A textbook example of suburbanisation is Westgate, where New Zealand Retail Property Group (NZRPG) has master-planned a 56 hectare $1 billion-plus new town centre as an economic and service hub for northwest Auckland.
The original Westgate shopping centre was developed by NZRPG in 1998 when it identified that the broader Westgate area was strategically placed to handle forecast population growth in the then, Waitakere City territory.
Following detailed commercial arrangements with Auckland Council, NZRPG is currently spearheading an integrated new town hub at Westgate which will include expanded retail, entertainment, office and civic amenities.
The new town centre will anchor the area and close the circle on NZRPG’s vision for an intentionally-planned “shop, work, play” environment.
Campbell Barbour, general manager of NZRPG, says the evolution of Westgate is not just the narrative of yet another dormitory suburb – it’s the creation of an important node in the wider Auckland commercial and residential picture.
“Westgate is about future-proofing the sub-region of northwest Auckland with full facilities to satisfy a growing population base,” he explains.
The Auckland story has traditionally been about how to move large numbers of people over relatively widely-spread distances to get them to work, to shopping amenities and recreational facilities, according to Barbour.
“However, if you can provide enough employment and opportunity within the key nodes, then that need to move people around at scale, declines.”

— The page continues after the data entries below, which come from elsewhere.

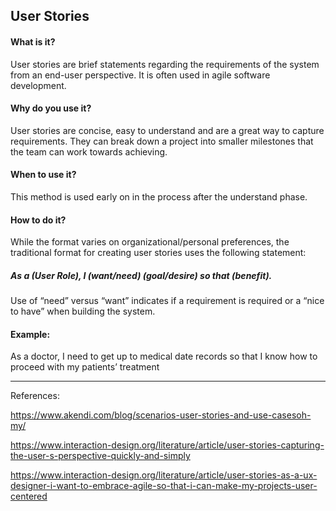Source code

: ## User Stories

#### What is it?
User stories are brief statements regarding the requirements of the system from an end-user perspective. It is often used in agile software development.

#### Why do you use it?
User stories are concise, easy to understand and are a great way to capture requirements. They can break down a project into smaller milestones that the team can work towards achieving.

#### When to use it?
This method is used early on in the process after the understand phase. 

#### How to do it?
While the format varies on organizational/personal preferences, the traditional format for creating user stories uses the following statement:

##### As a (User Role), I (want/need) (goal/desire) so that (benefit).

Use of “need” versus “want” indicates if a requirement is required or a “nice to have” when building the system.

#### Example:

As a doctor, I need to get up to medical date records so that I know how to proceed with my patients’ treatment


---

References:

https://www.akendi.com/blog/scenarios-user-stories-and-use-casesoh-my/

https://www.interaction-design.org/literature/article/user-stories-capturing-the-user-s-perspective-quickly-and-simply

https://www.interaction-design.org/literature/article/user-stories-as-a-ux-designer-i-want-to-embrace-agile-so-that-i-can-make-my-projects-user-centered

Around 30km south of Auckland’s CBD is Drury – one of the fastest growing areas in the region, and lining up to be a new example of staged suburbanisation.

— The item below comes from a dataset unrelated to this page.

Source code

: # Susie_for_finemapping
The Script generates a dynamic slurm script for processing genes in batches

Under the now-operative Auckland Council Unitary Plan, Drury was identified by Auckland Council as a future urban growth area with around 5,300 hectares earmarked for urban development translating to around 42,000 new homes.
Additional rezoning of land to business activity is expected to create upwards of 19,000 jobs over 30 years and Drury is being touted as one of the saviours in Auckland’s tightly-constrained and in-demand industrial property market.
Drury South Crossing is a 360 hectare master-planned precinct running alongside State Highway 1 aiming to become a world-class provider of facilities for logistics, manufacturing, commercial operations – and a place to live.
It will leverage off new infrastructural projects and emerging community hubs and provide a 158 hectare business park, 45 hectares of residential development and 95 hectares of public reserve and park land
Stephen Hughes, chief executive officer of Drury South Crossing at Stevenson Group Limited, says the company is in its second season of earthworks with the first industrial sites due for delivery by the end of 2019.
Uptake of the sites has exceeded expectations and Hughes says he expects the balance of available land to be snapped up as quickly as it can be delivered to market.
“Commitment to date has largely come from Auckland-based operators relocating from smaller premises or looking to move from more central suburbs,” he says.
Drury South Crossing industrial park can be accessed via the Drury Interchange and the Ramarama Interchange, which is currently being significantly upgraded, and there are plans to expand the Mill Road corridor connecting Manukau and Drury to the Southern Motorway.